TASK DIRECTIONS
For the listing below, give the number of lines that contain the word "false" and no other text.

DATA RECORDS

========

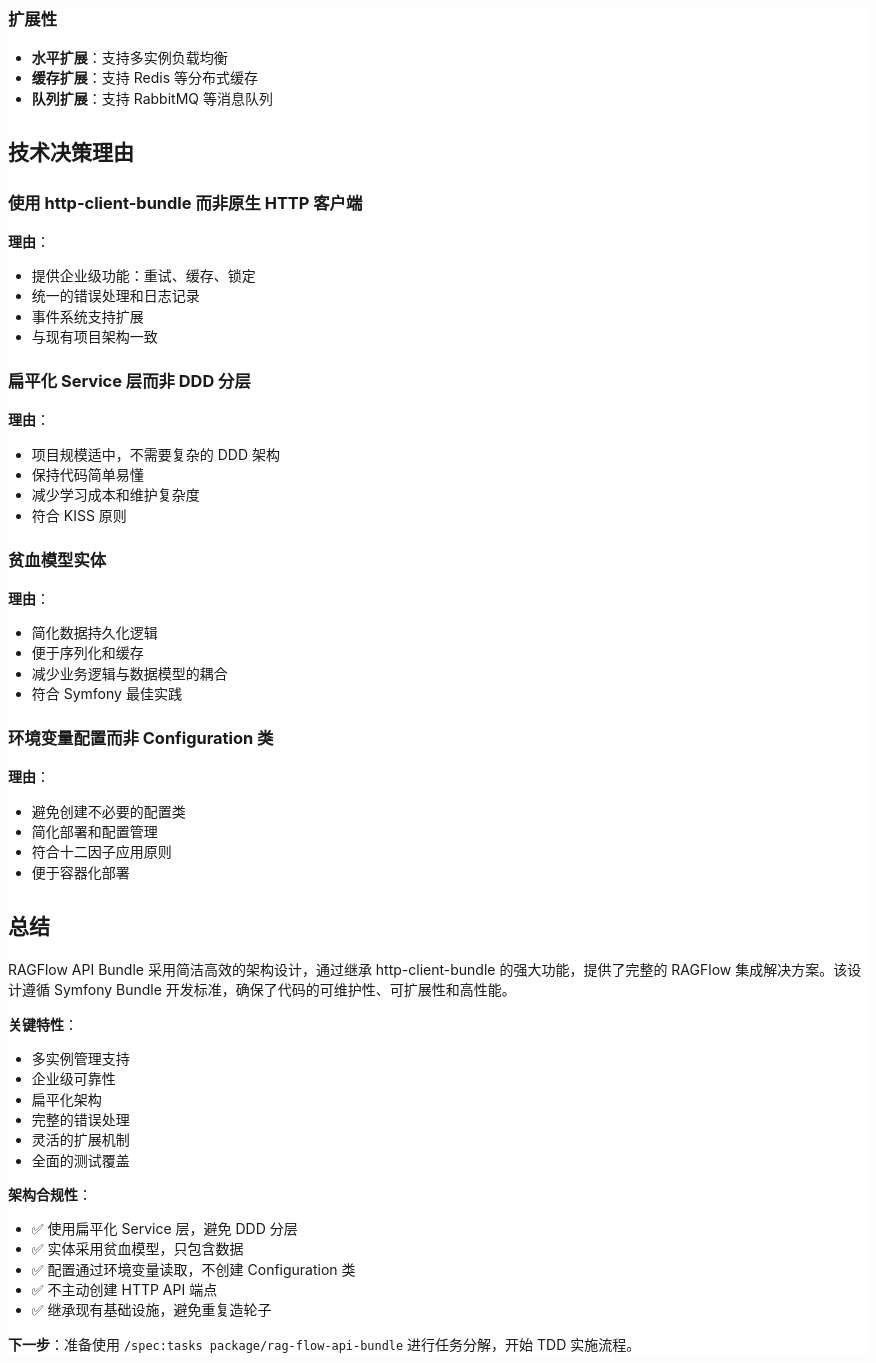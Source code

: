 ### 扩展性

- **水平扩展**：支持多实例负载均衡
- **缓存扩展**：支持 Redis 等分布式缓存
- **队列扩展**：支持 RabbitMQ 等消息队列

## 技术决策理由

### 使用 http-client-bundle 而非原生 HTTP 客户端

**理由**：
- 提供企业级功能：重试、缓存、锁定
- 统一的错误处理和日志记录
- 事件系统支持扩展
- 与现有项目架构一致

### 扁平化 Service 层而非 DDD 分层

**理由**：
- 项目规模适中，不需要复杂的 DDD 架构
- 保持代码简单易懂
- 减少学习成本和维护复杂度
- 符合 KISS 原则

### 贫血模型实体

**理由**：
- 简化数据持久化逻辑
- 便于序列化和缓存
- 减少业务逻辑与数据模型的耦合
- 符合 Symfony 最佳实践

### 环境变量配置而非 Configuration 类

**理由**：
- 避免创建不必要的配置类
- 简化部署和配置管理
- 符合十二因子应用原则
- 便于容器化部署

## 总结

RAGFlow API Bundle 采用简洁高效的架构设计，通过继承 http-client-bundle 的强大功能，提供了完整的 RAGFlow 集成解决方案。该设计遵循 Symfony Bundle 开发标准，确保了代码的可维护性、可扩展性和高性能。

**关键特性**：
- 多实例管理支持
- 企业级可靠性
- 扁平化架构
- 完整的错误处理
- 灵活的扩展机制
- 全面的测试覆盖

**架构合规性**：
- ✅ 使用扁平化 Service 层，避免 DDD 分层
- ✅ 实体采用贫血模型，只包含数据
- ✅ 配置通过环境变量读取，不创建 Configuration 类
- ✅ 不主动创建 HTTP API 端点
- ✅ 继承现有基础设施，避免重复造轮子

**下一步**：准备使用 `/spec:tasks package/rag-flow-api-bundle` 进行任务分解，开始 TDD 实施流程。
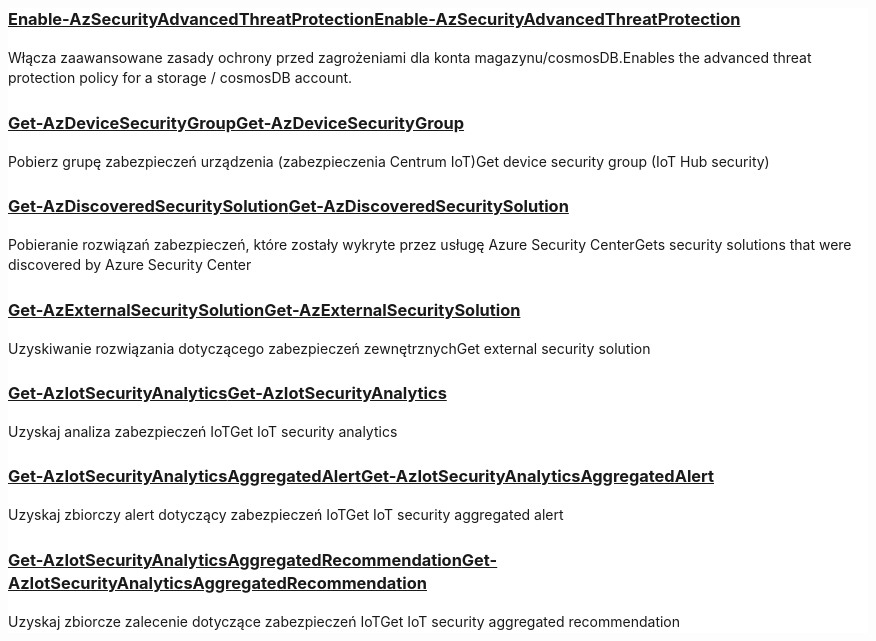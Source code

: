 ### [<span data-ttu-id="8ea62-109">Enable-AzSecurityAdvancedThreatProtection</span><span class="sxs-lookup"><span data-stu-id="8ea62-109">Enable-AzSecurityAdvancedThreatProtection</span></span>](Enable-AzSecurityAdvancedThreatProtection.md)
<span data-ttu-id="8ea62-110">Włącza zaawansowane zasady ochrony przed zagrożeniami dla konta magazynu/cosmosDB.</span><span class="sxs-lookup"><span data-stu-id="8ea62-110">Enables the advanced threat protection policy for a storage / cosmosDB account.</span></span>

### [<span data-ttu-id="8ea62-111">Get-AzDeviceSecurityGroup</span><span class="sxs-lookup"><span data-stu-id="8ea62-111">Get-AzDeviceSecurityGroup</span></span>](Get-AzDeviceSecurityGroup.md)
<span data-ttu-id="8ea62-112">Pobierz grupę zabezpieczeń urządzenia (zabezpieczenia Centrum IoT)</span><span class="sxs-lookup"><span data-stu-id="8ea62-112">Get device security group (IoT Hub security)</span></span>

### [<span data-ttu-id="8ea62-113">Get-AzDiscoveredSecuritySolution</span><span class="sxs-lookup"><span data-stu-id="8ea62-113">Get-AzDiscoveredSecuritySolution</span></span>](Get-AzDiscoveredSecuritySolution.md)
<span data-ttu-id="8ea62-114">Pobieranie rozwiązań zabezpieczeń, które zostały wykryte przez usługę Azure Security Center</span><span class="sxs-lookup"><span data-stu-id="8ea62-114">Gets security solutions that were discovered by Azure Security Center</span></span>

### [<span data-ttu-id="8ea62-115">Get-AzExternalSecuritySolution</span><span class="sxs-lookup"><span data-stu-id="8ea62-115">Get-AzExternalSecuritySolution</span></span>](Get-AzExternalSecuritySolution.md)
<span data-ttu-id="8ea62-116">Uzyskiwanie rozwiązania dotyczącego zabezpieczeń zewnętrznych</span><span class="sxs-lookup"><span data-stu-id="8ea62-116">Get external security solution</span></span> 

### [<span data-ttu-id="8ea62-117">Get-AzIotSecurityAnalytics</span><span class="sxs-lookup"><span data-stu-id="8ea62-117">Get-AzIotSecurityAnalytics</span></span>](Get-AzIotSecurityAnalytics.md)
<span data-ttu-id="8ea62-118">Uzyskaj analiza zabezpieczeń IoT</span><span class="sxs-lookup"><span data-stu-id="8ea62-118">Get IoT security analytics</span></span>

### [<span data-ttu-id="8ea62-119">Get-AzIotSecurityAnalyticsAggregatedAlert</span><span class="sxs-lookup"><span data-stu-id="8ea62-119">Get-AzIotSecurityAnalyticsAggregatedAlert</span></span>](Get-AzIotSecurityAnalyticsAggregatedAlert.md)
<span data-ttu-id="8ea62-120">Uzyskaj zbiorczy alert dotyczący zabezpieczeń IoT</span><span class="sxs-lookup"><span data-stu-id="8ea62-120">Get IoT security aggregated alert</span></span>

### [<span data-ttu-id="8ea62-121">Get-AzIotSecurityAnalyticsAggregatedRecommendation</span><span class="sxs-lookup"><span data-stu-id="8ea62-121">Get-AzIotSecurityAnalyticsAggregatedRecommendation</span></span>](Get-AzIotSecurityAnalyticsAggregatedRecommendation.md)
<span data-ttu-id="8ea62-122">Uzyskaj zbiorcze zalecenie dotyczące zabezpieczeń IoT</span><span class="sxs-lookup"><span data-stu-id="8ea62-122">Get IoT security aggregated recommendation</span></span>
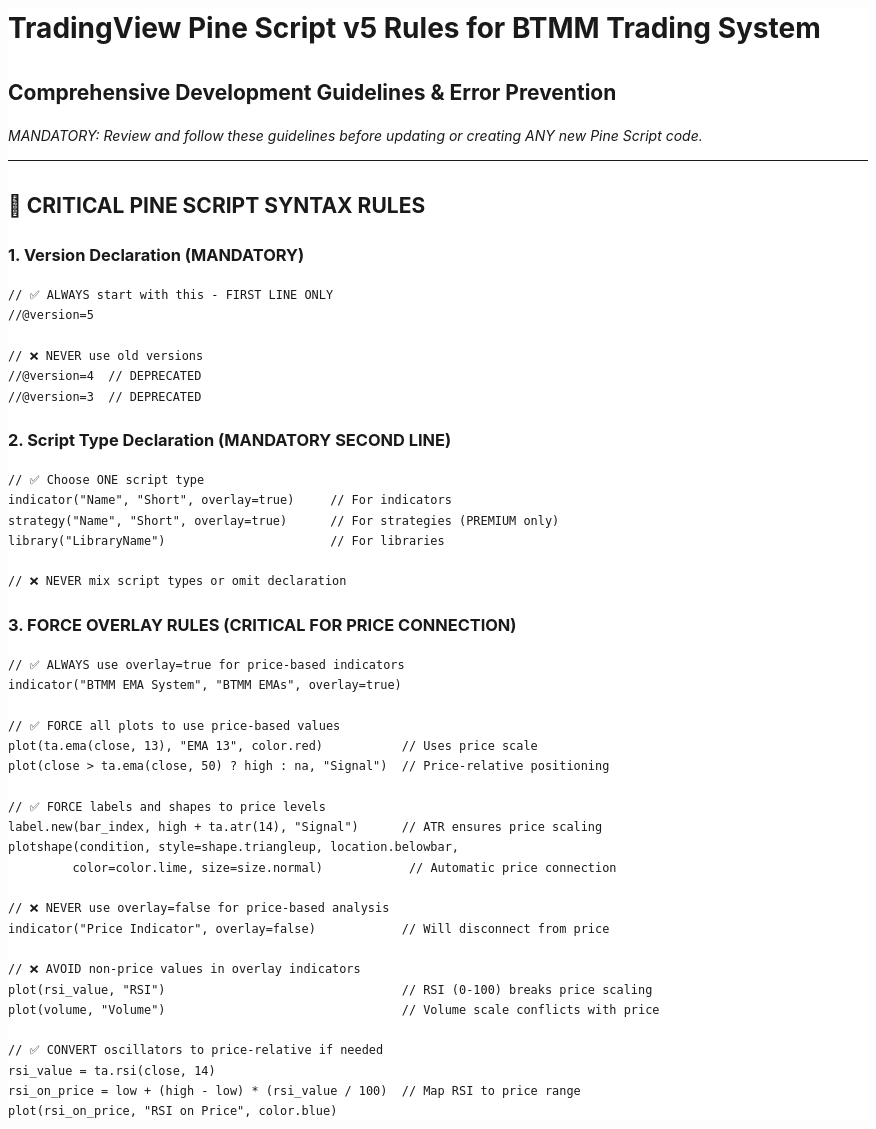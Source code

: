 # TradingView Pine Script v5 Rules for BTMM Trading System
## Comprehensive Development Guidelines & Error Prevention

*MANDATORY: Review and follow these guidelines before updating or creating ANY new Pine Script code.*

---

## 🚨 CRITICAL PINE SCRIPT SYNTAX RULES

### **1. Version Declaration (MANDATORY)**
```pinescript
// ✅ ALWAYS start with this - FIRST LINE ONLY
//@version=5

// ❌ NEVER use old versions
//@version=4  // DEPRECATED
//@version=3  // DEPRECATED
```

### **2. Script Type Declaration (MANDATORY SECOND LINE)**
```pinescript
// ✅ Choose ONE script type
indicator("Name", "Short", overlay=true)     // For indicators
strategy("Name", "Short", overlay=true)      // For strategies (PREMIUM only)
library("LibraryName")                       // For libraries

// ❌ NEVER mix script types or omit declaration
```

### **3. FORCE OVERLAY RULES (CRITICAL FOR PRICE CONNECTION)**
```pinescript
// ✅ ALWAYS use overlay=true for price-based indicators
indicator("BTMM EMA System", "BTMM EMAs", overlay=true)

// ✅ FORCE all plots to use price-based values
plot(ta.ema(close, 13), "EMA 13", color.red)           // Uses price scale
plot(close > ta.ema(close, 50) ? high : na, "Signal")  // Price-relative positioning

// ✅ FORCE labels and shapes to price levels
label.new(bar_index, high + ta.atr(14), "Signal")      // ATR ensures price scaling
plotshape(condition, style=shape.triangleup, location.belowbar, 
         color=color.lime, size=size.normal)            // Automatic price connection

// ❌ NEVER use overlay=false for price-based analysis
indicator("Price Indicator", overlay=false)            // Will disconnect from price

// ❌ AVOID non-price values in overlay indicators
plot(rsi_value, "RSI")                                 // RSI (0-100) breaks price scaling
plot(volume, "Volume")                                 // Volume scale conflicts with price

// ✅ CONVERT oscillators to price-relative if needed
rsi_value = ta.rsi(close, 14)
rsi_on_price = low + (high - low) * (rsi_value / 100)  // Map RSI to price range
plot(rsi_on_price, "RSI on Price", color.blue)
```
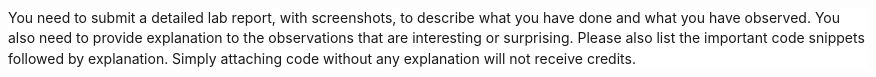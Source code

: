 You need to submit a detailed lab report, with screenshots, to describe what you have done and what you
have observed. You also need to provide explanation to the observations that are interesting or surprising.
Please also list the important code snippets followed by explanation. Simply attaching code without any
explanation will not receive credits.


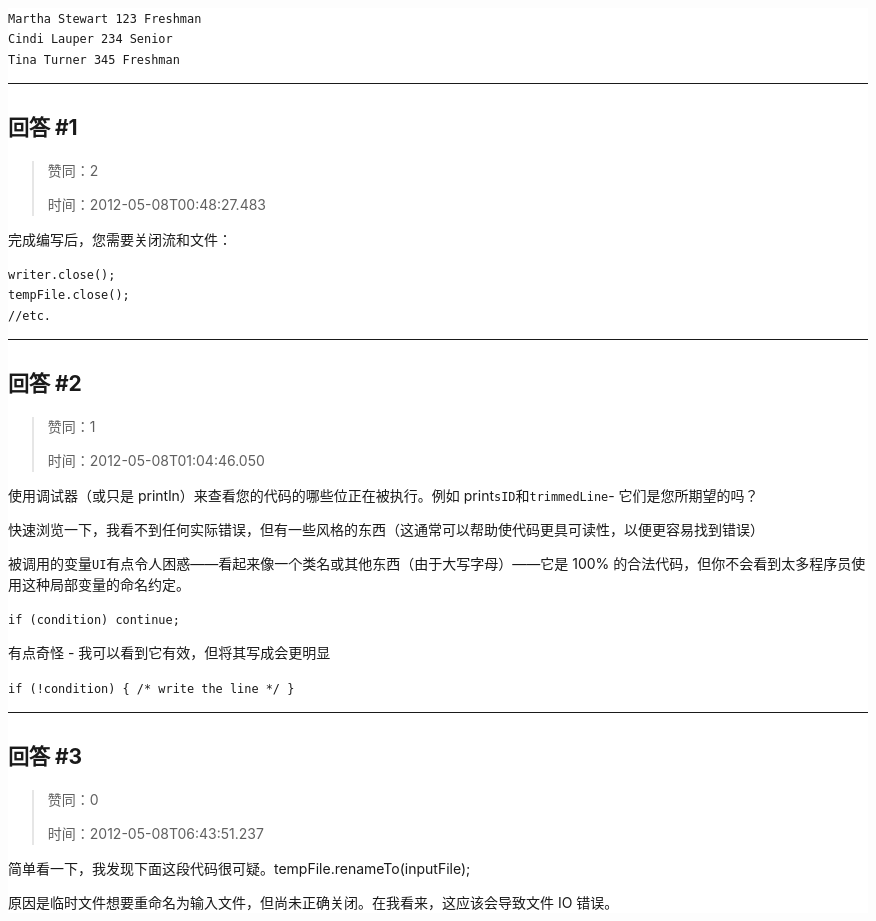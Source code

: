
 ```
Martha Stewart 123 Freshman
Cindi Lauper 234 Senior
Tina Turner 345 Freshman 
```

* * *

## 回答 #1

> 赞同：2
> 
> 时间：2012-05-08T00:48:27.483

完成编写后，您需要关闭流和文件：

```
writer.close();
tempFile.close();
//etc. 
```

* * *

## 回答 #2

> 赞同：1
> 
> 时间：2012-05-08T01:04:46.050

使用调试器（或只是 println）来查看您的代码的哪些位正在被执行。例如 print`sID`和`trimmedLine`- 它们是您所期望的吗？

快速浏览一下，我看不到任何实际错误，但有一些风格的东西（这通常可以帮助使代码更具可读性，以便更容易找到错误）

被调用的变量`UI`有点令人困惑——看起来像一个类名或其他东西（由于大写字母）——它是 100% 的合法代码，但你不会看到太多程序员使用这种局部变量的命名约定。

```
if (condition) continue; 
```

有点奇怪 - 我可以看到它有效，但将其写成会更明显

```
if (!condition) { /* write the line */ } 
```

* * *

## 回答 #3

> 赞同：0
> 
> 时间：2012-05-08T06:43:51.237

简单看一下，我发现下面这段代码很可疑。tempFile.renameTo(inputFile);

原因是临时文件想要重命名为输入文件，但尚未正确关闭。在我看来，这应该会导致文件 IO 错误。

========

RESPONSE AREA
2